-- WHAT YOU WILL DO --
Only the lines from the one containing "shortened to" through the one containing "family) you only" should be printed, exactly as they appear below, with both ends included.

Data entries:
□ □ □ □

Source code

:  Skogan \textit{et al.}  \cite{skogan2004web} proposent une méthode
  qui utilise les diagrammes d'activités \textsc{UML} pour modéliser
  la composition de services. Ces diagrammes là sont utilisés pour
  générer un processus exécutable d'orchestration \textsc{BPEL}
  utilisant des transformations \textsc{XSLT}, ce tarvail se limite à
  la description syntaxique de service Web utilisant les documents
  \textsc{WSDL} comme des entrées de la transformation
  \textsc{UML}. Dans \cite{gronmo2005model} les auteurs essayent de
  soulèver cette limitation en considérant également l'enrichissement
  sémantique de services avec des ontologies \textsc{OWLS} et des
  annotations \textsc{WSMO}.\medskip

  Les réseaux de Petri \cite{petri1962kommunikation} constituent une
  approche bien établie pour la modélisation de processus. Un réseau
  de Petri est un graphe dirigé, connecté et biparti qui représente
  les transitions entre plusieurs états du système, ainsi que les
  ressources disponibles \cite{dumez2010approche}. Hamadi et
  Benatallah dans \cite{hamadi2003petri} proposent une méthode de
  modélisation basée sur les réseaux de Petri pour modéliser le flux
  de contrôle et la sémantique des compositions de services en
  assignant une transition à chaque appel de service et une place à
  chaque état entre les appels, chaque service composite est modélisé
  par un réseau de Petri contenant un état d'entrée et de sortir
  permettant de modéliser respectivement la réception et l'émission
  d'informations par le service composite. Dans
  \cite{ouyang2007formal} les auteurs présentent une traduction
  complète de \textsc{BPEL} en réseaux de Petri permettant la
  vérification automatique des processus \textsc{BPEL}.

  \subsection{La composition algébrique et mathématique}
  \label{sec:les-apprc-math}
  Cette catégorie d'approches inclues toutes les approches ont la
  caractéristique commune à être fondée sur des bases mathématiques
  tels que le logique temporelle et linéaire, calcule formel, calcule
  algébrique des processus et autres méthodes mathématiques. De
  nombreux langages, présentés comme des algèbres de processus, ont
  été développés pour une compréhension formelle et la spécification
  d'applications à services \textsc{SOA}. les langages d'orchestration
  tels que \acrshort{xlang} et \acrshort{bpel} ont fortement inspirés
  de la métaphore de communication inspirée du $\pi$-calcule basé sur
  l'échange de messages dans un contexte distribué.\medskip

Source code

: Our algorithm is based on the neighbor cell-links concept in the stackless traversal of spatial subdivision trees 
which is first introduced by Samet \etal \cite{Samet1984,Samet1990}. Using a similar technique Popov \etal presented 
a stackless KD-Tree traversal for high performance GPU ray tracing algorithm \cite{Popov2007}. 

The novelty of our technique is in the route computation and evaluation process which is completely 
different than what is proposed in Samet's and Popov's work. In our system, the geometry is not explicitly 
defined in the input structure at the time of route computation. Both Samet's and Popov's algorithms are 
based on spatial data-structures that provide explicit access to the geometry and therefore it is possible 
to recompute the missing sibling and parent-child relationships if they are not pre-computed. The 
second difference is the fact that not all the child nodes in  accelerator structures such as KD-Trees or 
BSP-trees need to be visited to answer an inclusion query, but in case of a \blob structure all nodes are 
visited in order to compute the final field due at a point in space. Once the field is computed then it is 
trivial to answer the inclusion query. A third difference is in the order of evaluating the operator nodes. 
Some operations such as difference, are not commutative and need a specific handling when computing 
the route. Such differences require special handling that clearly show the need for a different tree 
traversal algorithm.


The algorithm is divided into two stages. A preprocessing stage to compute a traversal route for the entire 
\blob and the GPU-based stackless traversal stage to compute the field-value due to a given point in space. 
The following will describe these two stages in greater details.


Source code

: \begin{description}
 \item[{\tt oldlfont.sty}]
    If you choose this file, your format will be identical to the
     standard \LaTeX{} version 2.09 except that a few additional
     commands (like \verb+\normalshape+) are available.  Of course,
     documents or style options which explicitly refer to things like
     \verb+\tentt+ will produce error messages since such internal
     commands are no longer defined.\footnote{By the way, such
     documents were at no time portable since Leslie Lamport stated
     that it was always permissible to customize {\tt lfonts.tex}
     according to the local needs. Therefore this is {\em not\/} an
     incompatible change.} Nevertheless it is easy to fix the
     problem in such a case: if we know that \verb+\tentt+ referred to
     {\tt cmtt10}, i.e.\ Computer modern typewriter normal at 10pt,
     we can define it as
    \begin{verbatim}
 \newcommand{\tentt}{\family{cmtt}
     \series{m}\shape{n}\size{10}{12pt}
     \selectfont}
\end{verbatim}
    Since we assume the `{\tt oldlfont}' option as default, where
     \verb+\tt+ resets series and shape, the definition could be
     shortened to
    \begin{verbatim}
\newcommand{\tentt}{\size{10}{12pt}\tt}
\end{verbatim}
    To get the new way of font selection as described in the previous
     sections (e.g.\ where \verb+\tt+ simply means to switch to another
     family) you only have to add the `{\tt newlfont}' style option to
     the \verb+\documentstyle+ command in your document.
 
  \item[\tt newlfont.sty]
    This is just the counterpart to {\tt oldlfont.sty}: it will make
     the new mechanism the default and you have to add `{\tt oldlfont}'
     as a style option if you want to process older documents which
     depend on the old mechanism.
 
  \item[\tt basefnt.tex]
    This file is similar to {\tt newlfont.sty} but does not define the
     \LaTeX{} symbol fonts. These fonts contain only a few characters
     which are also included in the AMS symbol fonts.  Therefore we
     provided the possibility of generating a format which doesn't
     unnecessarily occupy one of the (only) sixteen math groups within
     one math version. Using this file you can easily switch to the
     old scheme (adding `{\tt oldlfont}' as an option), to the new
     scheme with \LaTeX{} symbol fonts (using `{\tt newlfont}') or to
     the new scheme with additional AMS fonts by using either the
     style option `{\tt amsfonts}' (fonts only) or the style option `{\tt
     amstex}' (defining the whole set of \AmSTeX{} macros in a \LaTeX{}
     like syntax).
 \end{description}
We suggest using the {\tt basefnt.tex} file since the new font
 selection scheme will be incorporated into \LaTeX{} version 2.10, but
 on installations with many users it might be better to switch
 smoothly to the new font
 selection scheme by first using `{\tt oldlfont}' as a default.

□ □ □ □

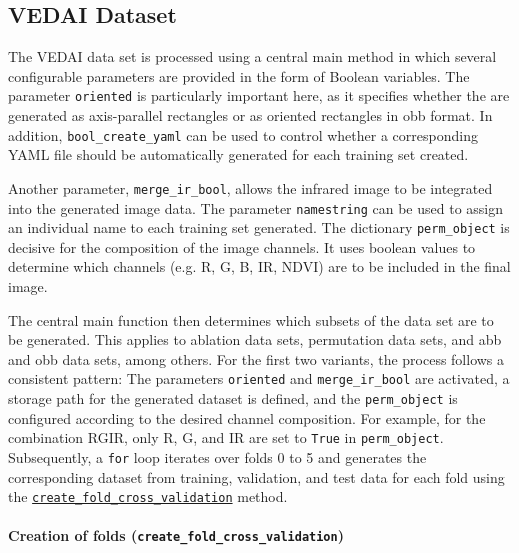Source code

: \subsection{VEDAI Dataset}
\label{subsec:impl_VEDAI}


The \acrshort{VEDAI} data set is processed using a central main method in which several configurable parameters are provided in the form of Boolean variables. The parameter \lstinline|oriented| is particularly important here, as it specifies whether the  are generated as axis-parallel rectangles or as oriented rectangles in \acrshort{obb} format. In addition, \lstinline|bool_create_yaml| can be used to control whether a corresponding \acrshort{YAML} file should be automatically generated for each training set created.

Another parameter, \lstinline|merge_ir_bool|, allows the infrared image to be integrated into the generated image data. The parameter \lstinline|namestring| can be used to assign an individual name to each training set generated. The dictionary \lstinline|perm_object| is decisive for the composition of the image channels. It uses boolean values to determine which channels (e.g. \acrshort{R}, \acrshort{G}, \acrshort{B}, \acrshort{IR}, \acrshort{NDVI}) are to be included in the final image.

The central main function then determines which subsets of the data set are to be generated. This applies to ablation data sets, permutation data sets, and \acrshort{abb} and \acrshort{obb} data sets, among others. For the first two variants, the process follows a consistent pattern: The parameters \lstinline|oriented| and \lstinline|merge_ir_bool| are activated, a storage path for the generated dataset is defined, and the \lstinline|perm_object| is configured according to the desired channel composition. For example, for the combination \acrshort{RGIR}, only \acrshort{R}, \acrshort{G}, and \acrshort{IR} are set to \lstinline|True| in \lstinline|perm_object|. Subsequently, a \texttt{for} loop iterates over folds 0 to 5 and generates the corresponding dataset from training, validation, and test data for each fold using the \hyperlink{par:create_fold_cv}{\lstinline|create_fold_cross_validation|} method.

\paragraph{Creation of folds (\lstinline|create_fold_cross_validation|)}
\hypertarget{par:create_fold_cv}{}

□ □ □ □

-- EXERCISE OUTPUT --
     shortened to
    \begin{verbatim}
\newcommand{\tentt}{\size{10}{12pt}\tt}
\end{verbatim}
    To get the new way of font selection as described in the previous
     sections (e.g.\ where \verb+\tt+ simply means to switch to another
     family) you only have to add the `{\tt newlfont}' style option to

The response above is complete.